By February, his ‘great reputation’ had worn thin because of lack of communication and lack of results. I started working with the insurance company myself, brought in other builders to bid. The work ultimately got done by another builder who not only has a ‘great reputation’ but actually follows through on his claims and responded to me, the customer, in a timely way. They’ve both been in business the same number of years. Both have steady work. Yet this builder acted as if I was his first and only client.
See, my first builder had me at ‘hello’ because of his ‘great reputation’ and he didn’t have to work very hard for me to hire him. This is the beauty of the ‘great reputation’. It predisposes clients who contact you to hire you with very little persuasion on your part. This is the ideal world lawyers work so hard to create. The hardest part, however, is remembering to be emotionally and physically present during the actual servicing of the client secured because of the ‘great reputation’.
When a lawyer is new they are working on building their reputation one client at a time. They recognize each client who receives great advocacy, compassion, and attention during the representation process and ultimate resolution of their legal matter begets more business and so on and so on. Earning your reputation is only half the battle. But quite often the lawyer forgets it’s ONLY half the battle. Maintaining your reputation is, in my opinion, the hardest part. Over time, as the lawyer gets a little jaded, frazzled by their workload, exhausted from the juggling act known as solo life, they may forget that reputation is as fragile as an eggshell. It can only take so much pressure in the form of dissatisfied clients who eagerly hired you because of the anticipated attention they would receive before it cracks. And it is very easy to rely upon one’s reputation and forget to cultivate each and every new client as if they were the first client because, after all, haven’t you earned that luxury?

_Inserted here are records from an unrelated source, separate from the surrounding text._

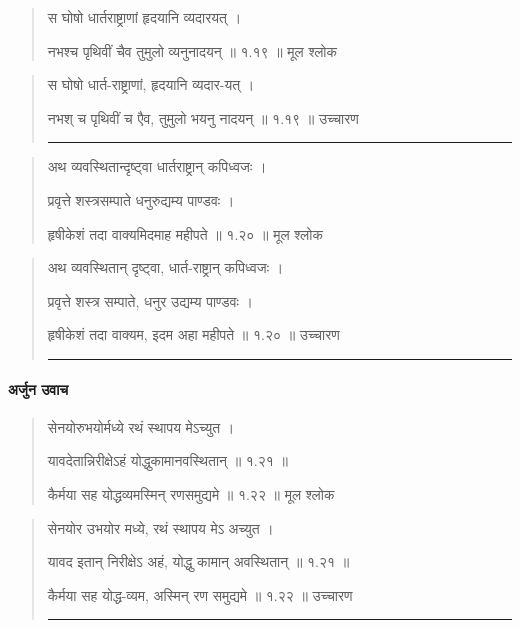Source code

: \begin{quotation} 

स घोषो धार्तराष्ट्राणां हृदयानि व्यदारयत्‌  ।  

नभश्च पृथिवीं चैव तुमुलो व्यनुनादयन्‌  ॥ १.१९ ॥  मूल श्लोक
\end{quotation}

\begin{quotation}

स घोषो धार्त-राष्ट्राणां, हृदयानि व्यदार-यत्  ।  

नभश् च पृथिवीं च एैव, तुमुलो भयनु नादयन्  ॥ १.१९ ॥  उच्चारण

\noindent\rule{16cm}{0.4pt} 
\end{quotation}


\begin{quotation} 

अथ व्यवस्थितान्दृष्ट्वा धार्तराष्ट्रान्‌ कपिध्वजः  ।  

प्रवृत्ते शस्त्रसम्पाते धनुरुद्यम्य पाण्डवः  ।  
 
हृषीकेशं तदा वाक्यमिदमाह महीपते   ॥ १.२० ॥  मूल श्लोक
\end{quotation}

\begin{quotation}

अथ व्यवस्थितान् दृष्ट्वा, धार्त-राष्ट्रान् कपिध्वजः ।  

प्रवृत्ते शस्त्र सम्पाते, धनुर उद्यम्य पाण्डवः  ।  

हृषीकेशं तदा वाक्यम,  इदम अहा महीपते  ॥ १.२० ॥  उच्चारण

\noindent\rule{16cm}{0.4pt} 
\end{quotation}

\paragraph{\sanskrit अर्जुन उवाच}

\begin{quotation} 



सेनयोरुभयोर्मध्ये रथं स्थापय मेऽच्युत  ।  

यावदेतान्निरीक्षेऽहं योद्धुकामानवस्थितान्‌  ॥ १.२१ ॥ 

कैर्मया सह योद्धव्यमस्मिन् रणसमुद्यमे  ॥ १.२२ ॥  मूल श्लोक
\end{quotation}

\begin{quotation}

सेनयोर उभयोर मध्ये, रथं स्थापय मेऽ अच्युत  ।  

यावद इतान् निरीक्षेऽ अहं, योद्धु कामान् अवस्थितान्  ॥ १.२१ ॥ 

कैर्मया सह योद्ध-व्यम, अस्मिन् रण समुद्यमे  ॥ १.२२ ॥  उच्चारण

\noindent\rule{16cm}{0.4pt} 
\end{quotation}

A happy client will talk about you when asked but only to the person who does the asking. An unhappy client will talk to multiple people about how you didn’t live up to your reputation…without being asked.

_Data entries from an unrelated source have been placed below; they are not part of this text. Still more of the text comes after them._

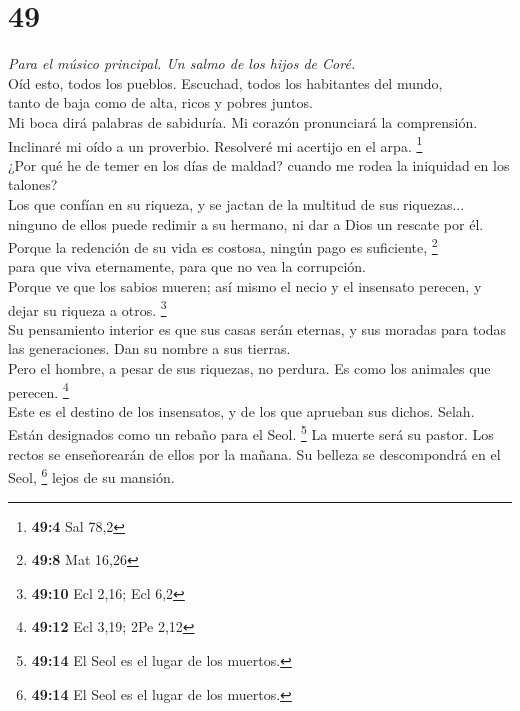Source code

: \hypertarget{section-47}{%
\section{49}\label{section-47}}

\emph{Para el músico principal. Un salmo de los hijos de Coré.}\\
 Oíd esto, todos los pueblos. Escuchad, todos los
habitantes del mundo,\\
 tanto de baja como de alta, ricos y pobres juntos.\\
 Mi boca dirá palabras de sabiduría. Mi corazón
pronunciará la comprensión.\\
 Inclinaré mi oído a un proverbio. Resolveré mi acertijo
en el arpa. \footnote{\textbf{49:4} Sal 78,2}\\
 ¿Por qué he de temer en los días de maldad? cuando me
rodea la iniquidad en los talones?\\
 Los que confían en su riqueza, y se jactan de la multitud
de sus riquezas...\\
 ninguno de ellos puede redimir a su hermano, ni dar a
Dios un rescate por él.\\
 Porque la redención de su vida es costosa, ningún pago es
suficiente, \footnote{\textbf{49:8} Mat 16,26}\\
 para que viva eternamente, para que no vea la
corrupción.\\
 Porque ve que los sabios mueren; así mismo el necio y el
insensato perecen, y dejar su riqueza a otros. \footnote{\textbf{49:10}
  Ecl 2,16; Ecl 6,2}\\
 Su pensamiento interior es que sus casas serán eternas,
y sus moradas para todas las generaciones. Dan su nombre a sus
tierras.\\
 Pero el hombre, a pesar de sus riquezas, no perdura. Es
como los animales que perecen. \footnote{\textbf{49:12} Ecl 3,19; 2Pe
  2,12}\\
 Este es el destino de los insensatos, y de los que
aprueban sus dichos. Selah.\\
 Están designados como un rebaño para el Seol.
\footnote{\textbf{49:14} El Seol es el lugar de los muertos.} La muerte
será su pastor. Los rectos se enseñorearán de ellos por la mañana. Su
belleza se descompondrá en el Seol, \footnote{\textbf{49:14} El Seol es
  el lugar de los muertos.} lejos de su mansión.\\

Once I started talking to builders in the area, they confirmed my original builder’s reputation was really good, but the inside scoop was an ever-increasing inability to deliver as promised. This is the kiss of death.
In any business, you are only as good as your next client. If you remember this truth you will always treat each and every client who walks in your door as if she was the first. Do this, and you will never have to worry about your ‘great reputation’ for delivering quality legal advocacy being shattered. Because, as they say, all the kings horses and all the kings men couldn’t put humpty together again.